Cotton candy, bubble gum, root beer and lemonade. These may sound like some of your favorite childhood treats, but bakers Stan and Nyla Wilson have taken these flavors to the
next level by combining them with another confectionary delight: the doughnut.
Since 2008, the husband-and-wife team has provided creative and family-friendly indulgences to the Vancouver area through their latest business endeavor, Dot Donuts.
Together, the Wilsons boast more than 30 years of experience in the baking industry. After selling their first two bakeries, the Wilsons sensed the changing economy and decided to open a business that they said better positioned them to ride out the storm.
“We have a product that we market directly to kids,” explained co-owner Stan Wilson. “When people cut back on their own personal expenses, they still indulge their kids. In a negative economy, people aren’t vacationing or spending lots of money on high-end products, but we have a ten-dollar treat.”
That business plan has provided Dot Donuts sustained growth despite the recession, and Wilson attributes part of his success to the extra steps he takes to outshine his competitors. By producing doughnuts fresh every day in the on-site facility, the owner said he has an advantage over grocery store chains, which all rely on frozen, pre-made doughnuts.
“One thing that makes our product unique, too, is that we were probably the first to have a non-trans-fat product in the Vancouver area,” Wilson added. “The shortening we use for frying is more expensive than the normal shortening, but it is a healthier shortening to use. It’s like potato chips or french fries – this isn’t health food by any means, but at the same time, we have an obligation to our community to not produce something that is inherently bad for you.”
That obligation to the community was also a major reason the owners chose to open Dot Donuts along 164th Avenue in Vancouver, just a mile from their home.
“We get a lot of personal gratification out of owning a business in the community that we live in, seeing our friends and neighbors as customers,” Wilson remarked.
Besides the children and families that flood the shop on weekends, Wilson said a significant number of their customers throughout the week are business professionals.
“During the week, we serve primarily business commuters,” he explained. “We really rely on that portion of our business because they buy dozens for their staff, for a meeting or for a client.”
With business customers like Riverview Community Bank, Wilson said professionals purchase from his doughnut shop specifically to enhance their work environment.

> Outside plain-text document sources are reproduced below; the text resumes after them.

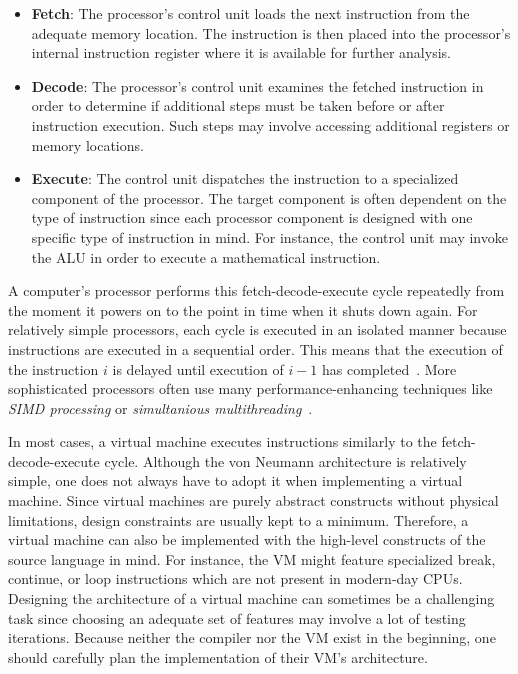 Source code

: \begin{itemize}
	\item \textbf{Fetch}: The processor's control unit loads the next instruction from the adequate memory location.
	      The instruction is then placed into the processor's internal instruction register where it is available for further analysis.
	\item \textbf{Decode}:
	      The processor's control unit examines the fetched instruction in order to determine if additional steps must be taken before or after instruction execution.
	      Such steps may involve accessing additional registers or memory locations.
	\item \textbf{Execute}:
	      The control unit dispatches the instruction to a specialized component of the processor.
	      The target component is often dependent on the type of instruction since each processor component is designed with one specific type of instruction in mind.
	      For instance, the control unit may invoke the ALU in order to execute a mathematical instruction.
\end{itemize}

A computer's processor performs this fetch-decode-execute cycle repeatedly from the moment it powers on to the point in time when it shuts down again.
For relatively simple processors, each cycle is executed in an isolated manner because instructions are executed in a sequential order.
This means that the execution of the instruction $i$ is delayed until execution of $i - 1$ has completed~\cite[pp.~208-209]{Ledin2020-yp}.
More sophisticated processors often use many performance-enhancing techniques like \emph{SIMD processing} or \emph{simultanious multithreading}~\cite[pp.~217f.]{Ledin2020-yp}.

In most cases, a virtual machine executes instructions similarly to the fetch-decode-execute cycle.
Although the von Neumann architecture is relatively simple, one does not always have to adopt it when implementing a virtual machine.
Since virtual machines are purely abstract constructs without physical limitations, design constraints are usually kept to a minimum.
Therefore, a virtual machine can also be implemented with the high-level constructs of the source language in mind.
For instance, the VM might feature specialized break, continue, or loop instructions which are not present in modern-day CPUs.
Designing the architecture of a virtual machine can sometimes be a challenging task since choosing an adequate set of features may involve a lot of testing iterations.
Because neither the compiler nor the VM exist in the beginning, one should carefully plan the implementation of their VM's architecture.

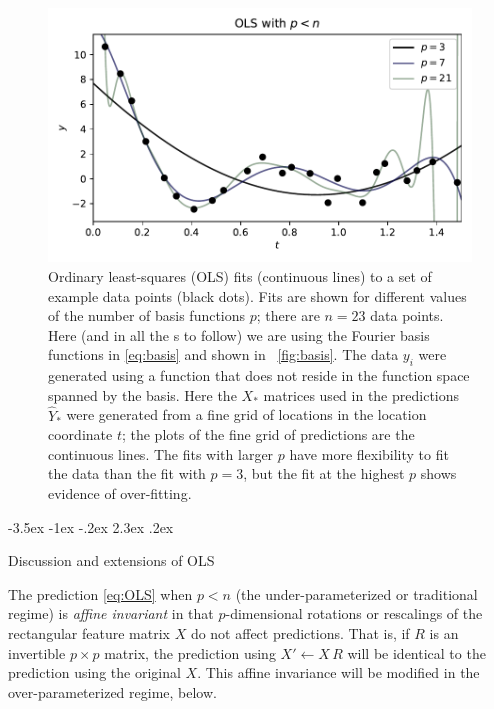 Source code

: \documentclass[12pt,letterpaper]{article}
\makeatletter
\newlength{\figurewidth}
\renewcommand\section{\@startsection {section}{1}{\z@}%
  {-3.5ex \@plus -1ex \@minus -.2ex}%
  {2.3ex \@plus.2ex}%
  {\raggedright\normalfont\Large\bfseries}}
\makeatother
\begin{document}
\begin{figure}[t]
    \begin{mdframed}
    \includegraphics[width=\figurewidth]{paper/OLS-under.pdf}
    \caption{Ordinary least-squares (OLS) fits (continuous lines) to a set of example data points (black dots). Fits are shown for different values of the number of basis functions $p$; there are $n=23$ data points. Here (and in all the \figurename s to follow) we are using the Fourier basis functions in \eqref{eq:basis} and shown in \figurename~\ref{fig:basis}. The data $y_i$ were generated using a function that does not reside in the function space spanned by the basis. Here the $X_\ast$ matrices used in the predictions $\hat{Y}_\ast$ were generated from a fine grid of locations in the location coordinate $t$; the plots of the fine grid of predictions are the continuous lines. The fits with larger $p$ have more flexibility to fit the data than the fit with $p=3$, but the fit at the highest $p$ shows evidence of over-fitting.}
    \label{fig:ols1}
    \end{mdframed}
\end{figure}

\section{Discussion and extensions of OLS}\label{sec:extensions}

The prediction \eqref{eq:OLS} when $p<n$ (the under-parameterized or traditional regime) is \emph{affine invariant} in that $p$-dimensional rotations or rescalings of the rectangular feature matrix $X$ do not affect predictions.
That is, if $R$ is an invertible $p\times p$ matrix, the prediction using $X'\leftarrow X\,R$ will be identical to the prediction using the original $X$.
This affine invariance will be modified in the over-parameterized regime, below.
\end{document}
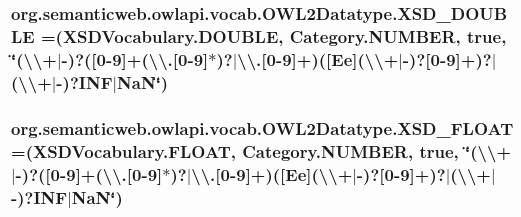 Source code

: \hypertarget{enumorg_1_1semanticweb_1_1owlapi_1_1vocab_1_1_o_w_l2_datatype_a80ce5bae36f5e311c088eda4bb985ece}{
\subsubsection[{X\-S\-D\-\_\-\-D\-O\-U\-B\-L\-E}]{\setlength{\rightskip}{0pt plus 5cm}org.\-semanticweb.\-owlapi.\-vocab.\-O\-W\-L2\-Datatype.\-X\-S\-D\-\_\-\-D\-O\-U\-B\-L\-E =({\bf X\-S\-D\-Vocabulary.\-D\-O\-U\-B\-L\-E}, {\bf Category.\-N\-U\-M\-B\-E\-R}, true, \char`\"{}(\textbackslash{}\textbackslash{}+$|$-\/)?(\mbox{[}0-\/9\mbox{]}+(\textbackslash{}\textbackslash{}.\mbox{[}0-\/9\mbox{]}$\ast$)?$|$\textbackslash{}\textbackslash{}.\mbox{[}0-\/9\mbox{]}+)(\mbox{[}Ee\mbox{]}(\textbackslash{}\textbackslash{}+$|$-\/)?\mbox{[}0-\/9\mbox{]}+)?$|$(\textbackslash{}\textbackslash{}+$|$-\/)?I\-N\-F$|$Na\-N\char`\"{})}}\label{enumorg_1_1semanticweb_1_1owlapi_1_1vocab_1_1_o_w_l2_datatype_a80ce5bae36f5e311c088eda4bb985ece}
\hypertarget{enumorg_1_1semanticweb_1_1owlapi_1_1vocab_1_1_o_w_l2_datatype_acc56037450b8080e2d99149db190b7fd}{
\subsubsection[{X\-S\-D\-\_\-\-F\-L\-O\-A\-T}]{\setlength{\rightskip}{0pt plus 5cm}org.\-semanticweb.\-owlapi.\-vocab.\-O\-W\-L2\-Datatype.\-X\-S\-D\-\_\-\-F\-L\-O\-A\-T =({\bf X\-S\-D\-Vocabulary.\-F\-L\-O\-A\-T}, {\bf Category.\-N\-U\-M\-B\-E\-R}, true, \char`\"{}(\textbackslash{}\textbackslash{}+$|$-\/)?(\mbox{[}0-\/9\mbox{]}+(\textbackslash{}\textbackslash{}.\mbox{[}0-\/9\mbox{]}$\ast$)?$|$\textbackslash{}\textbackslash{}.\mbox{[}0-\/9\mbox{]}+)(\mbox{[}Ee\mbox{]}(\textbackslash{}\textbackslash{}+$|$-\/)?\mbox{[}0-\/9\mbox{]}+)?$|$(\textbackslash{}\textbackslash{}+$|$-\/)?I\-N\-F$|$Na\-N\char`\"{})}}\label{enumorg_1_1semanticweb_1_1owlapi_1_1vocab_1_1_o_w_l2_datatype_acc56037450b8080e2d99149db190b7fd}
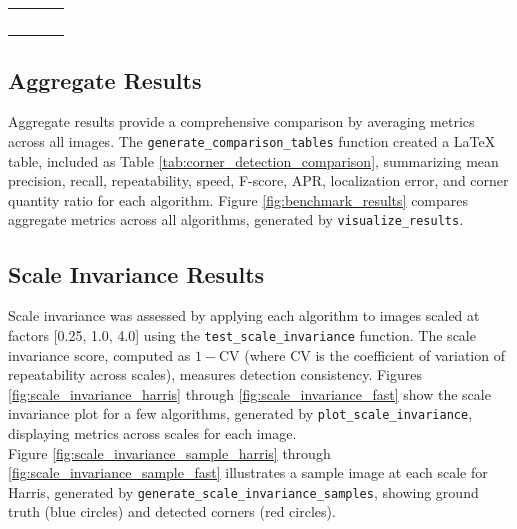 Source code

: \documentclass[journal]{IEEEtran}
\begin{document}
\begin{table}
{\begin{minipage}{0.47\textwidth}
\begin{tabular}{lp{3cm}cc}
    & & \\
    & & \\
    & & \\
    & & \\
    & & \\
    \bottomrule
    \end{tabular}
\end{minipage}
}
\end{table}

\subsection{Aggregate Results}
Aggregate results provide a comprehensive comparison by averaging metrics across all images. The \texttt{generate\_comparison\_tables} function created a LaTeX table, included as Table \ref{tab:corner_detection_comparison}, summarizing mean precision, recall, repeatability, speed, F-score, APR, localization error, and corner quantity ratio for each algorithm. Figure \ref{fig:benchmark_results} compares aggregate metrics across all algorithms, generated by \texttt{visualize\_results}.\\

\subsection{Scale Invariance Results}
Scale invariance was assessed by applying each algorithm to images scaled at factors [0.25, 1.0, 4.0] using the \texttt{test\_scale\_invariance} function. The scale invariance score, computed as \( 1 - \text{CV} \) (where CV is the coefficient of variation of repeatability across scales), measures detection consistency. Figures \ref{fig:scale_invariance_harris} through \ref{fig:scale_invariance_fast} show the scale invariance plot for a few algorithms, generated by \texttt{plot\_scale\_invariance}, displaying metrics across scales for each image.\\

Figure \ref{fig:scale_invariance_sample_harris} through \ref{fig:scale_invariance_sample_fast} illustrates a sample image at each scale for Harris, generated by \texttt{generate\_scale\_invariance\_samples}, showing ground truth (blue circles) and detected corners (red circles).\\
\end{document}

“We sell fun as much as we sell food,” the owner said. “If you want to motivate your employees, sweeten up an account or keep the family happy, our product is a really good product for that.”
As the Wilsons look toward the future of their business, they hope to expand into additional locations. For now, though, they want to keep the one retail location alive by coming up with more exciting flavors like Peaches and Cream, the current summer specialty. And while these ever-changing flavors are what make the doughnut shop stand out, Wilson said their best sellers are, ironically, the traditional doughnut staples.
“Maple bars and apple fritters are what we sell more of than anything else,” he chuckled. “Sometimes people see all the excitement and just go for the safe option.”